List of Tests the CDC insists that CFS patients should not get

 

 

From the CDC's websites on CFS, as of 10 April 2008:

 

 

*A number of tests, some of which are offered commercially, have no

demonstrated value for the diagnosis of CFS. These tests should not be

performed

unless required for diagnosis of a suspected exclusionary condition (e.g., MRI

to

rule out suspected multiple sclerosis) or unless they are part of a

scientific study. In the latter case, written informed consent of the patient

is

required.

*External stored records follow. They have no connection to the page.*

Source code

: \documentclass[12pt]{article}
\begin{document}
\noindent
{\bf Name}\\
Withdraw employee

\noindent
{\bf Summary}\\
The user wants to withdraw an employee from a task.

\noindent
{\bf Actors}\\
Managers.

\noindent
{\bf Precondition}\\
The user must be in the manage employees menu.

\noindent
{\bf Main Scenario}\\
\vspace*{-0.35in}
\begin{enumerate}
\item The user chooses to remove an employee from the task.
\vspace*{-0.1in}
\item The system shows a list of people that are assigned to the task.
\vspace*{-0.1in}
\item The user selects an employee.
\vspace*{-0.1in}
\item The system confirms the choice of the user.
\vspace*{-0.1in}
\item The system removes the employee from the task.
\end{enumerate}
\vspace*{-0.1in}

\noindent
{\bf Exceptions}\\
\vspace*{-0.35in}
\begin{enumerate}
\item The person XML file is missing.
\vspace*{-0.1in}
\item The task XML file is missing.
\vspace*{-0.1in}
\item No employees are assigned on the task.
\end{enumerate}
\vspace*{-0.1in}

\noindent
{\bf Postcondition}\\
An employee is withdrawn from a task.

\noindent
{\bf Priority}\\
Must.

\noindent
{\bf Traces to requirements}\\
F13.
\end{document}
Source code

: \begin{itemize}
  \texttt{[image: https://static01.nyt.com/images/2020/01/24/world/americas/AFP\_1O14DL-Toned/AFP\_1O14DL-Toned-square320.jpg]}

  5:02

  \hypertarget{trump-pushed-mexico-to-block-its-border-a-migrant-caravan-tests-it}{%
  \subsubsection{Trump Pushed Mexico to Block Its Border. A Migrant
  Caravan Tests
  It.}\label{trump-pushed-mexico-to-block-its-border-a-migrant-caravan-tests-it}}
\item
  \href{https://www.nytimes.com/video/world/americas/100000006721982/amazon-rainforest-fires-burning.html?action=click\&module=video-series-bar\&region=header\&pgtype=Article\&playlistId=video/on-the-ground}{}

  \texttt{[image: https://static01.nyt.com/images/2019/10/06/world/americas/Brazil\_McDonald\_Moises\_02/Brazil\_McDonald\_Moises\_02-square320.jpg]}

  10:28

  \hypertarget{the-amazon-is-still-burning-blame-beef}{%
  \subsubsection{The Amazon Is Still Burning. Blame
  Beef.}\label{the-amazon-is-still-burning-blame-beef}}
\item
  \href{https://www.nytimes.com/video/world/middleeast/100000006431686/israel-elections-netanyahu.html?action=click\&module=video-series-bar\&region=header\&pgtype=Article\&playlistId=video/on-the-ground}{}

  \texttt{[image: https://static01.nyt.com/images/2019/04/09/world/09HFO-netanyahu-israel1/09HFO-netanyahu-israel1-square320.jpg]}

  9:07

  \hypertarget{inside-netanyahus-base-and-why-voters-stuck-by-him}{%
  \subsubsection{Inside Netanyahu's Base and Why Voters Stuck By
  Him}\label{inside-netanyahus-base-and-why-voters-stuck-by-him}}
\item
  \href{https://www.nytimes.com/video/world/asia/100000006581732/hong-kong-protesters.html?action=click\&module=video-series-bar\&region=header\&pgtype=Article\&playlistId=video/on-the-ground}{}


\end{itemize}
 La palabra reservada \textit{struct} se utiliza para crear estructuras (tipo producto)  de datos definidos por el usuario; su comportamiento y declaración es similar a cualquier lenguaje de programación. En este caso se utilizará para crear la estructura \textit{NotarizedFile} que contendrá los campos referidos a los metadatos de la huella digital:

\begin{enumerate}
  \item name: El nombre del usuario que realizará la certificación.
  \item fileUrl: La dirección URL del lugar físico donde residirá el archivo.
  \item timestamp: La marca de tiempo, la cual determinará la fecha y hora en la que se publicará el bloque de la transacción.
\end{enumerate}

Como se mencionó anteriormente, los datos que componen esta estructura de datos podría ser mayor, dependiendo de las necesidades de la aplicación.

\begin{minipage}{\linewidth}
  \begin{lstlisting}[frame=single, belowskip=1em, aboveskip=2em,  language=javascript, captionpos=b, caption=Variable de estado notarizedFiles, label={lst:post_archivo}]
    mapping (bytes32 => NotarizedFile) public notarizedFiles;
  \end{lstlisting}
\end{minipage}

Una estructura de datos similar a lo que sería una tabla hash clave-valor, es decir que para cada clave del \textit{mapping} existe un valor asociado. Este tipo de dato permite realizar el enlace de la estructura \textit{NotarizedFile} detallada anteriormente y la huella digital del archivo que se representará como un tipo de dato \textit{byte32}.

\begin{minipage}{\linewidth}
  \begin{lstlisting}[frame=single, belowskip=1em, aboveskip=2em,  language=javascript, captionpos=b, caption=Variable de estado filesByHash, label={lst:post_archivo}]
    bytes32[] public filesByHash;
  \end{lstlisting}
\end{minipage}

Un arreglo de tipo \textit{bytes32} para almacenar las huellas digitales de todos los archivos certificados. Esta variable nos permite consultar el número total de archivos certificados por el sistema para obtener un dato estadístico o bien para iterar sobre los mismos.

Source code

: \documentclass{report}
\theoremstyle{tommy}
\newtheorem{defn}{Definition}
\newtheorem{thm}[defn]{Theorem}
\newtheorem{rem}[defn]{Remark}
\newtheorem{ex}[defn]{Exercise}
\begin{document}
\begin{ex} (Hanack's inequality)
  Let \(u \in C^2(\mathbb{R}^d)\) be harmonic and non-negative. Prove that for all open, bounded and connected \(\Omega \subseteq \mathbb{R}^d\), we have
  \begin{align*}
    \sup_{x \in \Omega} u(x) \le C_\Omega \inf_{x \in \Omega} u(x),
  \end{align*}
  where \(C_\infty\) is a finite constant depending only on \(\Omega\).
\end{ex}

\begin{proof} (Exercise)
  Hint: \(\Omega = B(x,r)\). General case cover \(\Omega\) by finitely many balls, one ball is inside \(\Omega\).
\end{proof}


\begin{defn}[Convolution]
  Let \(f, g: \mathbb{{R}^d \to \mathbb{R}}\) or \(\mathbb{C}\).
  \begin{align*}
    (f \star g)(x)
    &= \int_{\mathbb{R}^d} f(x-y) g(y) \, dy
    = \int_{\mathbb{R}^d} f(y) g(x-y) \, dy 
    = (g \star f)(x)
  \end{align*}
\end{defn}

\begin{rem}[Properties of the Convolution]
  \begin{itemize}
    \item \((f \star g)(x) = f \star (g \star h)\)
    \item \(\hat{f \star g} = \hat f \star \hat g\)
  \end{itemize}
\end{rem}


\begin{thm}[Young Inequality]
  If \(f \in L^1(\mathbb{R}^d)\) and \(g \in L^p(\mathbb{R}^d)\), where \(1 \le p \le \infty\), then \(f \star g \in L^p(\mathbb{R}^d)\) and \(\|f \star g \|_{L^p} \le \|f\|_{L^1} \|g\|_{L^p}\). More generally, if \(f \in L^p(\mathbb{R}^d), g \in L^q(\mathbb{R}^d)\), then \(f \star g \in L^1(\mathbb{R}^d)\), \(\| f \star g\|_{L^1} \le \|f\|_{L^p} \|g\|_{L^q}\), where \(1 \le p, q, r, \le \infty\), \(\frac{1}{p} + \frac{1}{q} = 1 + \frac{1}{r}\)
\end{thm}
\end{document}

No diagnostic tests for infectious agents, such as:

 

 

*) Epstein-Barr virus,

*) enteroviruses,

*) retroviruses,

*) human herpesvirus 6 [HHV-6],

*) Candida albicans,

*) and Mycoplasma incognita,

 

 

are diagnostic for CFS and as such should not be used (except to identify an

illness that would exclude a CFS diagnosis, such as mononucleosis).

 

 

*n addition, no immunologic tests, including cell profiling tests such as

 

 

*) measurements of natural killer cell (NK) number or function,

*) cytokine tests (e.g., interleukin-1, interleukin-6, or interferon), or

*) cell marker tests (e.g., CD25 or CD16),

 

 

have ever been shown to have value for diagnosing CFS.

 

*Other tests that must be regarded as experimental for making the diagnosis

of CFS include:

 

 

*) the tilt table test for NMH, and

*) imaging techniques such as MRI, PET-scan, or SPECT-scan.

 

 

*) " Reports of a pathway marker for CFS as well as a

*) urine marker for CFS

 

 

are undergoing further study; however, neither is considered useful for

diagnosis at this time.*

 

 

Taken from the CDC's websites on CFS, 10 April

2008: _http://www.cdc.gov/cfs/cfsdiagnosisHCP.htm#tests_

(http://www.cdc.gov/cfs/cfsdiagnosisHCP.htm#tests) .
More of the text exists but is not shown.